### TASK DETAILS
Filter the entries, keeping every line with the word "badges".
---- TASK MATERIAL
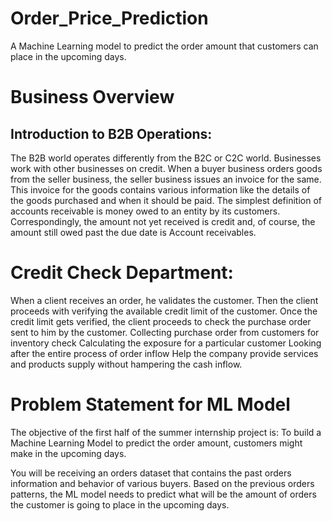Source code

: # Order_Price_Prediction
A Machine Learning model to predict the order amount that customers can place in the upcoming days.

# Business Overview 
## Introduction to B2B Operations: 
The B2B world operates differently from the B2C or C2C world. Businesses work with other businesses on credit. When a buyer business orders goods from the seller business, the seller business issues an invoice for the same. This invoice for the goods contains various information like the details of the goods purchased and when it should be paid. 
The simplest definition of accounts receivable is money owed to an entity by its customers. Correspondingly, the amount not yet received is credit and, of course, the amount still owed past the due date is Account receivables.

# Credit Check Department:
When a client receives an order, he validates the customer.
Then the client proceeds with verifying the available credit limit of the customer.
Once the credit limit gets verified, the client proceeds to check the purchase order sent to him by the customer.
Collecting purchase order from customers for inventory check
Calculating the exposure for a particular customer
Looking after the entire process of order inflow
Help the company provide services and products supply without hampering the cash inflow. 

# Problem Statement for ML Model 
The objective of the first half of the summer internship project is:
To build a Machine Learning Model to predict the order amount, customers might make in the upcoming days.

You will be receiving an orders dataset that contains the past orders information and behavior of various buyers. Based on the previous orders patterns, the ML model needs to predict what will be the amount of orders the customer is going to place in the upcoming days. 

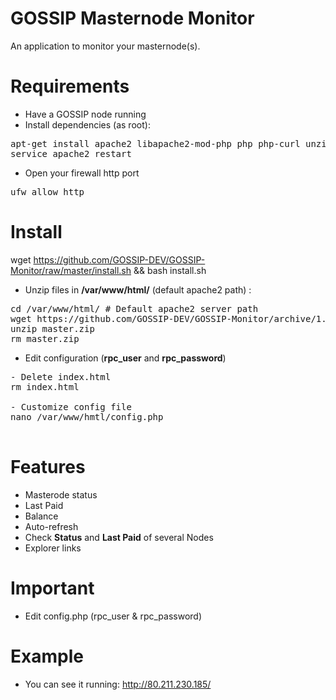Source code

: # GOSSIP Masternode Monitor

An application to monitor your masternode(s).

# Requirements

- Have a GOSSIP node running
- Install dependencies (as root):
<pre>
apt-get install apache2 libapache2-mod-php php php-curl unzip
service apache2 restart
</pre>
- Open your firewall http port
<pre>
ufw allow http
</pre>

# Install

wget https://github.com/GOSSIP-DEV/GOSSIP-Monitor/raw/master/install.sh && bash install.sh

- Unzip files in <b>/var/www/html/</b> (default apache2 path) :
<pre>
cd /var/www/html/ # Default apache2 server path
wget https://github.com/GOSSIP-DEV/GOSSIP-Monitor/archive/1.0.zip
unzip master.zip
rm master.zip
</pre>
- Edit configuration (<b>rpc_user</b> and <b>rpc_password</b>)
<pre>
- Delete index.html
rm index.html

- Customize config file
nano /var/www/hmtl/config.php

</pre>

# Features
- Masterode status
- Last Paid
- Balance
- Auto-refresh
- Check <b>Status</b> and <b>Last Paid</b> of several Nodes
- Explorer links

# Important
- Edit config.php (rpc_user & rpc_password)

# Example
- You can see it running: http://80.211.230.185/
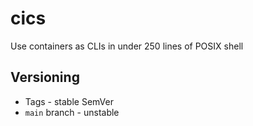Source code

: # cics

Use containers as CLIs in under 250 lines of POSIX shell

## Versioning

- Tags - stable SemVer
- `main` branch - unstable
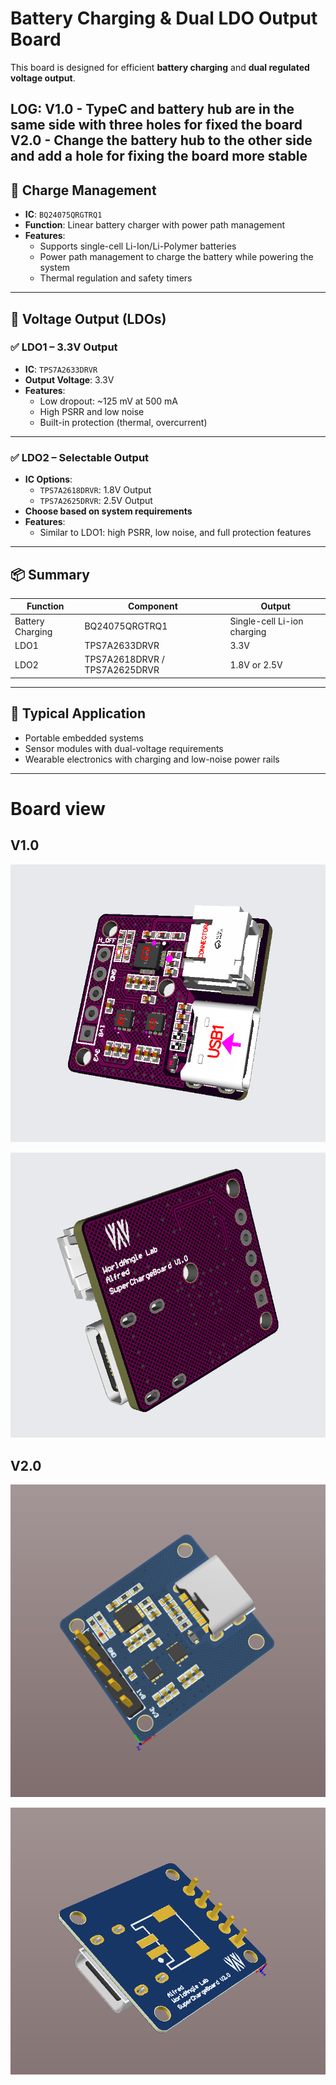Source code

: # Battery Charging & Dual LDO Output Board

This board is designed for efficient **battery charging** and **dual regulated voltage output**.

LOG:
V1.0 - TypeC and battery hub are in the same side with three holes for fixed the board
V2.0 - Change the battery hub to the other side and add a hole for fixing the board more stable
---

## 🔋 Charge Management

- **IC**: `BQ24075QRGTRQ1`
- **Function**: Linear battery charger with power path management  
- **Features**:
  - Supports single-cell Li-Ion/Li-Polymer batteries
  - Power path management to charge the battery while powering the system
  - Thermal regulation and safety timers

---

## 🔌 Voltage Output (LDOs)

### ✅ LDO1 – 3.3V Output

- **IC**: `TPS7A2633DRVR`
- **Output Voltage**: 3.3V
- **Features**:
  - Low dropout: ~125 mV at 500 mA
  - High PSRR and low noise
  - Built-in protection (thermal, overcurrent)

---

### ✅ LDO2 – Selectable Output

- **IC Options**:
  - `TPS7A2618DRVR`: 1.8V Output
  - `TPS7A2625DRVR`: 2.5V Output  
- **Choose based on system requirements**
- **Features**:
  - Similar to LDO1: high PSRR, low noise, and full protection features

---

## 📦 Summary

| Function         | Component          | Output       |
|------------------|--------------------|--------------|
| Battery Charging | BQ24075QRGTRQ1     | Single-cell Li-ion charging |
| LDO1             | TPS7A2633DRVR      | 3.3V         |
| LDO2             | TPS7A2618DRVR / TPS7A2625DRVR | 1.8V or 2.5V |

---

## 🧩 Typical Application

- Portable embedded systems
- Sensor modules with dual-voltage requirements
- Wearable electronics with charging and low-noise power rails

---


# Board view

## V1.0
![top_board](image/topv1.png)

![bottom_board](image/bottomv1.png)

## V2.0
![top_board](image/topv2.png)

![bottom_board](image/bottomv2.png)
--------
---- TASK MATERIAL
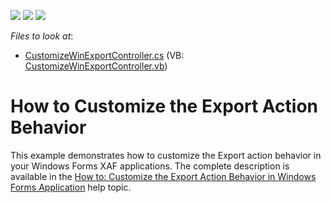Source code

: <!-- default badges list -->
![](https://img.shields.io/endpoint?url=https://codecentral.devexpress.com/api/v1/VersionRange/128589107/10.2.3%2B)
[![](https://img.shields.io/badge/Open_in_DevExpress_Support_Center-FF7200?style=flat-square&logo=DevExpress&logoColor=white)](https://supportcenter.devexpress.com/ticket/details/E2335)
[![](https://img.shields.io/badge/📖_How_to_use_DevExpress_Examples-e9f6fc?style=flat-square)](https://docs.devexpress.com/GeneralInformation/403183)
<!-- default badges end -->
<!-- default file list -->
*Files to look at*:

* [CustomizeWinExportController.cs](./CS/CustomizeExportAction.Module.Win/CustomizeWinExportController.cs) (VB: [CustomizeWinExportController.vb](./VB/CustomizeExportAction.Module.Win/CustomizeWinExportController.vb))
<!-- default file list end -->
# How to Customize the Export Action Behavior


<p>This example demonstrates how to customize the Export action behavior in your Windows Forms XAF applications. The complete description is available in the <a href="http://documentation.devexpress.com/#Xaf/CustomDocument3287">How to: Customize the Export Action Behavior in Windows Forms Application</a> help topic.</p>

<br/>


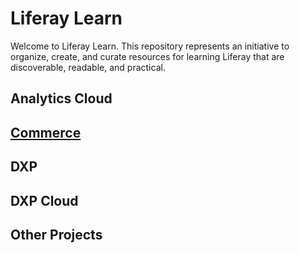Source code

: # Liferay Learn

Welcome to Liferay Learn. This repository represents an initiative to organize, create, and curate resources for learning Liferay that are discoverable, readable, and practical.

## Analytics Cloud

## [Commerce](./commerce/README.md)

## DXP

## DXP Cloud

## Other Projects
--------
---- TASK MATERIAL
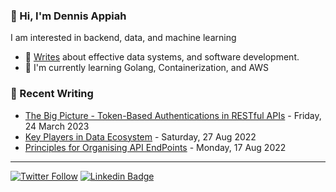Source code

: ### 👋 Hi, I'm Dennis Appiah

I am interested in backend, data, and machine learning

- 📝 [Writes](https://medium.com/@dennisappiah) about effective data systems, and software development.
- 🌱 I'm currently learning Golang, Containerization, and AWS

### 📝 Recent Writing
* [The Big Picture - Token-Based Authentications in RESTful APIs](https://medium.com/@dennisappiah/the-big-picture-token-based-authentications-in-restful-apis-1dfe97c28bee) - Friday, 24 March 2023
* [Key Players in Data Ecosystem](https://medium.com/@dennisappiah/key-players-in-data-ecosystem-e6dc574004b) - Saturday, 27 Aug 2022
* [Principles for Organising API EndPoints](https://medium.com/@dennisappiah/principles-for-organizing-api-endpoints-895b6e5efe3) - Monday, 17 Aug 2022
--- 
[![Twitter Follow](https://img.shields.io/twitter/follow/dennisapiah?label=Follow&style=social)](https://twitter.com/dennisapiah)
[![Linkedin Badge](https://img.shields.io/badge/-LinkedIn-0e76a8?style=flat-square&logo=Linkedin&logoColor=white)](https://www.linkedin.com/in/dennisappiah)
--------
### ANSWER SPACE
: <!-- default badges list -->
<!-- default badges end -->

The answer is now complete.